Well, this worry came from pregnant me. Life before Milo. I soon realised that it was going to be impossible to miss those noises through the night and I was relieved. Although, I didn’t realise that I’d get so confused during those early morning wake up calls. It’s not just me though, luckily this confusion is common and I’ve loved laughing at stories from friends about their confused episodes. Putting things away in strange places, thinking the baby is still in the bed with you but has somehow got lost in the covers (when really he’s sound asleep in his cot) and thinking somebody is ringing the doorbell at 4am.
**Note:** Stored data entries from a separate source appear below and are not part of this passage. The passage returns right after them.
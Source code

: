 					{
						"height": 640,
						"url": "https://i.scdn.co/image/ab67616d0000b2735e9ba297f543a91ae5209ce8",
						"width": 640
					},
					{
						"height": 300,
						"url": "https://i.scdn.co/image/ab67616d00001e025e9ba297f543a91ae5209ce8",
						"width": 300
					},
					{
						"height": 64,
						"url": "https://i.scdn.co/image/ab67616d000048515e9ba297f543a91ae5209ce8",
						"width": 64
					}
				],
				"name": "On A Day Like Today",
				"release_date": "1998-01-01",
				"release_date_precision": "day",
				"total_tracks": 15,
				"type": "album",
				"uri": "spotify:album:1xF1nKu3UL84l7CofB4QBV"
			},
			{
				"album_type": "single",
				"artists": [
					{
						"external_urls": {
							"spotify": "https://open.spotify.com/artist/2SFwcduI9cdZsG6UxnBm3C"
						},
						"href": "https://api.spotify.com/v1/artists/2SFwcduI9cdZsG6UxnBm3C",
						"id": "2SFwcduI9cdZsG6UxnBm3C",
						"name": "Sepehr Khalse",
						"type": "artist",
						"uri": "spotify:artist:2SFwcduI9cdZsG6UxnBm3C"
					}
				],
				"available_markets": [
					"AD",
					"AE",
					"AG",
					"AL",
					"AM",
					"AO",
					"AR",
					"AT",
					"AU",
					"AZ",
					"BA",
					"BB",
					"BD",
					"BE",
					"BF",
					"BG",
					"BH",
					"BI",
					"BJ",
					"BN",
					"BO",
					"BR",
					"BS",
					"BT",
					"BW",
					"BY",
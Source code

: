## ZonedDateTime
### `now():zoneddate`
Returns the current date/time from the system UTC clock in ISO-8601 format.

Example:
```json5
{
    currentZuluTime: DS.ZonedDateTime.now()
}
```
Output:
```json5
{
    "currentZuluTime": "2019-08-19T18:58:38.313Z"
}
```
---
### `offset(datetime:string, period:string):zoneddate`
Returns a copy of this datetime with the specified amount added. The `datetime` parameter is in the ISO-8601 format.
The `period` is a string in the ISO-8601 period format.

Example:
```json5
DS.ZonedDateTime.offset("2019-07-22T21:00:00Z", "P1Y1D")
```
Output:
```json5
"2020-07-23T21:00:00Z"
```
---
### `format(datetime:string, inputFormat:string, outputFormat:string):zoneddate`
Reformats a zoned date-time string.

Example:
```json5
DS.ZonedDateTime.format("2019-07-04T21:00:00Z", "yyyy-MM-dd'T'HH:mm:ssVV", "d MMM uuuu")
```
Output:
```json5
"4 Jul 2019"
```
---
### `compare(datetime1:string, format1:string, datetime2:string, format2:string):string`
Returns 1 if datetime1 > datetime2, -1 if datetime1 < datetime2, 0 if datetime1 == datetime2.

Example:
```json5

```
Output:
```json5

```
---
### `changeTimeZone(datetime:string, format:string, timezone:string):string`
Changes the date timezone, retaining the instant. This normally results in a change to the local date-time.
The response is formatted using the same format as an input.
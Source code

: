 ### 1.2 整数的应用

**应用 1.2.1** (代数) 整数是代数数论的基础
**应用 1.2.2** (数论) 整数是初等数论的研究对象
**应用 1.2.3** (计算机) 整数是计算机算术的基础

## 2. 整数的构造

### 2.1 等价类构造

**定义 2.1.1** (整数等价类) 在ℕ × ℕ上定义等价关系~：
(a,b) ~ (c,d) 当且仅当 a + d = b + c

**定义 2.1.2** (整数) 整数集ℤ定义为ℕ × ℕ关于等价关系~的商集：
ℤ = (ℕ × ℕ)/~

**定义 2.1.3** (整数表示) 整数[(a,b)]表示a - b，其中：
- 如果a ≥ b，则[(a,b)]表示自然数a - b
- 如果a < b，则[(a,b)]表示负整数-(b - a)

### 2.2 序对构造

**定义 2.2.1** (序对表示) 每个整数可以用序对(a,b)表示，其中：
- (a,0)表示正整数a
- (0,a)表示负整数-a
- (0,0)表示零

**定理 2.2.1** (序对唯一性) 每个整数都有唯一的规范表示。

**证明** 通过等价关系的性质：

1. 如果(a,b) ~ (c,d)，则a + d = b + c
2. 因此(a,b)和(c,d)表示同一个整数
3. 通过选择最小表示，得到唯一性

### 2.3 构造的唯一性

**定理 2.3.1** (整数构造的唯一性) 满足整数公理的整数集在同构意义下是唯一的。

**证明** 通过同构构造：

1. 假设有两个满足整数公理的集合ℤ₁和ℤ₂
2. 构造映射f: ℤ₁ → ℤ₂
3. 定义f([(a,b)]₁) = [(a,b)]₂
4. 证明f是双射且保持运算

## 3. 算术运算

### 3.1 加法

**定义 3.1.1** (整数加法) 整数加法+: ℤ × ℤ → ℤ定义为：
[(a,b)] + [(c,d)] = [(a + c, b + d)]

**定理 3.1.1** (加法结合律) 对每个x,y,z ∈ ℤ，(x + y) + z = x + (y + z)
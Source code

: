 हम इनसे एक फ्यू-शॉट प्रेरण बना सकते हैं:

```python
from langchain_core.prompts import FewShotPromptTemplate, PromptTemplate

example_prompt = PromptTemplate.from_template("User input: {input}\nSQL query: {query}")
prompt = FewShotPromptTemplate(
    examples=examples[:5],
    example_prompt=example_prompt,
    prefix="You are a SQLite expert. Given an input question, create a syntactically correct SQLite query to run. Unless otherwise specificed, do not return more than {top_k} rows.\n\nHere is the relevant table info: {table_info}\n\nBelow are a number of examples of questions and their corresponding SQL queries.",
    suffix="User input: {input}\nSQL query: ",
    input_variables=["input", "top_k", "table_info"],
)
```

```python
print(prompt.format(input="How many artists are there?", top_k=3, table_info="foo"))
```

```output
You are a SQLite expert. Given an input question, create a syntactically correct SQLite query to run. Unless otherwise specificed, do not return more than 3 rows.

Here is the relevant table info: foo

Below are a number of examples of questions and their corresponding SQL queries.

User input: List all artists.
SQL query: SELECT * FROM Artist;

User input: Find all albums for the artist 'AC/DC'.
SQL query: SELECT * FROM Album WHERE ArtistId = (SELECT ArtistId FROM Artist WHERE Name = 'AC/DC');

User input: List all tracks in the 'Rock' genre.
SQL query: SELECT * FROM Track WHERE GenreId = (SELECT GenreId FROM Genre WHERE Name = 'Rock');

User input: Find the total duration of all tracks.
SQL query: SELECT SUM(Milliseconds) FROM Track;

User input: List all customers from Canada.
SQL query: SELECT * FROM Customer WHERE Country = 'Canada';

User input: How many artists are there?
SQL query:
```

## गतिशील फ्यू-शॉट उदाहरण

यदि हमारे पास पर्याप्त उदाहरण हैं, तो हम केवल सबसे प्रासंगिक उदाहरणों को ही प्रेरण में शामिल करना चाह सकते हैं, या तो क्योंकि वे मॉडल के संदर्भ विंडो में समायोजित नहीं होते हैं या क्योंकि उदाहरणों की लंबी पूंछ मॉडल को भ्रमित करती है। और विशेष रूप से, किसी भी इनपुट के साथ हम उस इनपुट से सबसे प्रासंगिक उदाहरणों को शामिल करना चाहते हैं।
These are a few of my favourite stories to giggle about!
I suppose the real worry for me now though, what if I don’t hear my baby waking when he’s in his own bedroom?! I’m sure I will hear him, just the same as I do now, but we just need to wait until we cross that hurdle!
What is this rash?!
For the first few weeks of life, babies skin is always changing. Dry skin is common, as are blemishes here and there. You still don’t believe that though. Milo was admitted to hospital at 6 days old because his skin looked as though it had a slightly blue tinge to it, combined with a struggle latching on to my boob and very irregular feeding times – not wanting to feed for 7 hours through the night and then feeding every half an hour the next night – we were glad he was being monitored and I got that extra feeding support. Nothing was wrong with him of course. It was just changeable newborn skin. Another thing that nobody tells you about.
Little ones are forever going to the doctors surgery with rashes too. Viral rashes. It seems as though it’s the go to answer but just be relieved when you are told that is all it is. And never feel silly for taking your child to the doctor. They are always happy to check over your little ones and catching early symptoms leads to better treatment and recovery if ever there was something abnormal.
I suppose my biggest worry recently was going through milo’s operation and mostly going under anaesthetic. Looking at what we worry about as mothers definitely helped me through the situation. It’s normal to express concern when it comes to your child, no matter how big or small it may be. If anyone can help you overcome your fears and worries by talking about their own experiences or stating facts. We should really be listening, and taking deep breaths whilst telling yourself that everything will be okay!
Please remember to talk to someone regarding any concerns you have that may be niggling away at your thoughts, our babies need us to be positive and full of confidence. You’re stronger than you will ever know!